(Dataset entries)
Content starts
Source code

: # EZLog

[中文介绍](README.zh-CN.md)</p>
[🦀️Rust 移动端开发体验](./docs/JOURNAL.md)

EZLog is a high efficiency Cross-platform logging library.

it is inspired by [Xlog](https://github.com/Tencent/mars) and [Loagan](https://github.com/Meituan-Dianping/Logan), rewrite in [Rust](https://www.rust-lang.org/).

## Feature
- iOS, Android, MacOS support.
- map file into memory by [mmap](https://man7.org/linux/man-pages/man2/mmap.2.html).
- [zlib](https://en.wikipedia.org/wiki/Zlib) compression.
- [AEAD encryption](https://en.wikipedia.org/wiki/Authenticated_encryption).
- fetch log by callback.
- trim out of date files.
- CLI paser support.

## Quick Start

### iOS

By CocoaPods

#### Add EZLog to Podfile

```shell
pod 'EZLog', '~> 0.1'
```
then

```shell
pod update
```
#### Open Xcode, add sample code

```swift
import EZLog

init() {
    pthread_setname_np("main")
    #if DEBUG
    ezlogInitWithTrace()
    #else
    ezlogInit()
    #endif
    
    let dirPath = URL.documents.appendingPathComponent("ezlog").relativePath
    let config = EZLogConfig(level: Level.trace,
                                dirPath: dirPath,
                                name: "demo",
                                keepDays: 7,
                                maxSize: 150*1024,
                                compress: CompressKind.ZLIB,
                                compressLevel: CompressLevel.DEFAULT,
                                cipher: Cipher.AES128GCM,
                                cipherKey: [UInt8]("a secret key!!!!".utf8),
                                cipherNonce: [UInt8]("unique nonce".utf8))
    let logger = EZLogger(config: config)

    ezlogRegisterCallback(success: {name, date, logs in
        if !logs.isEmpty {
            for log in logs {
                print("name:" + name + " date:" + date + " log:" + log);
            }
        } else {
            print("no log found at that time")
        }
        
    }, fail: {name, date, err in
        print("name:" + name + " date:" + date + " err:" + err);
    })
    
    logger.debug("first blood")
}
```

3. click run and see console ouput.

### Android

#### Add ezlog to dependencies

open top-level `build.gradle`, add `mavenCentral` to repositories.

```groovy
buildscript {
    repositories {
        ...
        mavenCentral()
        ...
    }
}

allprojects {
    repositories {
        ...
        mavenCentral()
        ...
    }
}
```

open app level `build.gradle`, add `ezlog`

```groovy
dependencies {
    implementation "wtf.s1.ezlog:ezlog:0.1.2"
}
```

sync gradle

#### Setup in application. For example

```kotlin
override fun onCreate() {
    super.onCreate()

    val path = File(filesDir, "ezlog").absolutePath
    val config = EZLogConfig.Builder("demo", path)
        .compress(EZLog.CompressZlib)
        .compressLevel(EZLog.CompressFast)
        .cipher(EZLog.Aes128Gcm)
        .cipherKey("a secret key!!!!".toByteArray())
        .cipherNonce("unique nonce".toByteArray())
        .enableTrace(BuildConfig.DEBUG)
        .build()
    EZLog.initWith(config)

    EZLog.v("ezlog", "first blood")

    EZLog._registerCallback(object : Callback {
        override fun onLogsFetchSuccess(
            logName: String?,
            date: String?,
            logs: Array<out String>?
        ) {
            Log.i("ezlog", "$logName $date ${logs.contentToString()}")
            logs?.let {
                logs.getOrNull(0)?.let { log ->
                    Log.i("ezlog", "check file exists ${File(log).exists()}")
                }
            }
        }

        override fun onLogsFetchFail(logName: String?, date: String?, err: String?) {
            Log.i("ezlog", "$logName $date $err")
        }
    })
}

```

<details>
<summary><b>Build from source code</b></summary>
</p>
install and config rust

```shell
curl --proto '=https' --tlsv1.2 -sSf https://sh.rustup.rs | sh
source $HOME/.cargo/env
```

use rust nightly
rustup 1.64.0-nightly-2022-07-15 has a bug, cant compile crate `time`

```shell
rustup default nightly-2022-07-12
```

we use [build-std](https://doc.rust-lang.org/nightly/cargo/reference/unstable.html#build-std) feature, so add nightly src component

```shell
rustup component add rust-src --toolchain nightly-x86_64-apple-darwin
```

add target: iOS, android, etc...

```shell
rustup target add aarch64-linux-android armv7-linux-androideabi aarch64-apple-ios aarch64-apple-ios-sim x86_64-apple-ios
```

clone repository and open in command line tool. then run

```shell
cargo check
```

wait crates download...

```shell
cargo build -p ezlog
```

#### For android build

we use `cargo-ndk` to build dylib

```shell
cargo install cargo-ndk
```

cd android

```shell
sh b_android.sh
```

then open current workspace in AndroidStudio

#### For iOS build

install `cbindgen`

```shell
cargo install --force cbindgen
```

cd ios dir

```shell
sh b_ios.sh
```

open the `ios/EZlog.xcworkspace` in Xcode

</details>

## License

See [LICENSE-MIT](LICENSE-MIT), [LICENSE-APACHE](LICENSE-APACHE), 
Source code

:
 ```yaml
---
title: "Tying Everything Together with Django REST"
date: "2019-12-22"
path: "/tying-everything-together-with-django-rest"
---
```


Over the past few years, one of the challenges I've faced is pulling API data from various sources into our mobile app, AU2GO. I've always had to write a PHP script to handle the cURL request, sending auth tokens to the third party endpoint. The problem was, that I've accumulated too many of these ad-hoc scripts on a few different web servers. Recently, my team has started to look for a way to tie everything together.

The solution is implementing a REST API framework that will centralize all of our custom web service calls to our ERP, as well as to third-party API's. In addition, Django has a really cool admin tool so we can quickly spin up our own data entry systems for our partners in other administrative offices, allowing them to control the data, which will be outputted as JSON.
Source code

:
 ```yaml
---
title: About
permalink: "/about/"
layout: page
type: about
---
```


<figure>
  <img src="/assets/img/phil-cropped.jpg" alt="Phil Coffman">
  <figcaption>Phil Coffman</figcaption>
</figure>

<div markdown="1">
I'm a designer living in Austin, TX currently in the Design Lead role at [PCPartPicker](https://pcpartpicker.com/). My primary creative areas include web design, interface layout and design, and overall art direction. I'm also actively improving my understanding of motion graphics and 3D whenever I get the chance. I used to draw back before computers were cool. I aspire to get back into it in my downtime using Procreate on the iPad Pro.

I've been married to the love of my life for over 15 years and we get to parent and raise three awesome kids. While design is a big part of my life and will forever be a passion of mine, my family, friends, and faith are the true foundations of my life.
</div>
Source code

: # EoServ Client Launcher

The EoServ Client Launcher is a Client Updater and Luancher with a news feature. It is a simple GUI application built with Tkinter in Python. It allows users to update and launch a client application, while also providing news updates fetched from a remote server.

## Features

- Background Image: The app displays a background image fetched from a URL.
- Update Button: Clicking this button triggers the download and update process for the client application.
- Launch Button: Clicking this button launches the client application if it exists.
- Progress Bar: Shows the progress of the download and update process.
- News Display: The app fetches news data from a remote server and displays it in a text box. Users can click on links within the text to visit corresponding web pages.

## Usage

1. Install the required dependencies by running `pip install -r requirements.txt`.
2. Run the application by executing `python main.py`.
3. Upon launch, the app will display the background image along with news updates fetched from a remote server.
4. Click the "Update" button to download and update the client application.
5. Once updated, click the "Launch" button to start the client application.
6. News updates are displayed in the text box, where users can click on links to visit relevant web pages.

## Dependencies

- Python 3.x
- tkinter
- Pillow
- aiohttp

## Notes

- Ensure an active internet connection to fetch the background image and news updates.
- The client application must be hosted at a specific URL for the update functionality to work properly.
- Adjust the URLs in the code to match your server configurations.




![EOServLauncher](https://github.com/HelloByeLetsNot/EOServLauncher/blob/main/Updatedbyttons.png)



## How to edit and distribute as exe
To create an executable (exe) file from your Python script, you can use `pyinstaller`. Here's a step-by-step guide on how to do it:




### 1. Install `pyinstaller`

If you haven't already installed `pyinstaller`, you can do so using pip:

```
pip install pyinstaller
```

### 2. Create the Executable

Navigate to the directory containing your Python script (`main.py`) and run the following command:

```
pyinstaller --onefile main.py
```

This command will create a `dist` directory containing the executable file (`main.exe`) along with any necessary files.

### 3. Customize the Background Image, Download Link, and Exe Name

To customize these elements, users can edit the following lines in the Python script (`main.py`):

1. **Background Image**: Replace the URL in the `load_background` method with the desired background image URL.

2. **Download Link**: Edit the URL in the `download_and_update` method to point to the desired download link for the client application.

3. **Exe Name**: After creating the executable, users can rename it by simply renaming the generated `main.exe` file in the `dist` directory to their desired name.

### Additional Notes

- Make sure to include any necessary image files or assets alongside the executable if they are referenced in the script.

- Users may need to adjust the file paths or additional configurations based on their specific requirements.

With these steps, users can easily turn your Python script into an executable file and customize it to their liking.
Content ends
EXERCISE INSTRUCTIONS: From the line with "1. **Background Image**: Replace" to the final line of the entries above, return every line exactly as written.

EXERCISE ANSWER:
1. **Background Image**: Replace the URL in the `load_background` method with the desired background image URL.

2. **Download Link**: Edit the URL in the `download_and_update` method to point to the desired download link for the client application.

3. **Exe Name**: After creating the executable, users can rename it by simply renaming the generated `main.exe` file in the `dist` directory to their desired name.

### Additional Notes

- Make sure to include any necessary image files or assets alongside the executable if they are referenced in the script.

- Users may need to adjust the file paths or additional configurations based on their specific requirements.

With these steps, users can easily turn your Python script into an executable file and customize it to their liking.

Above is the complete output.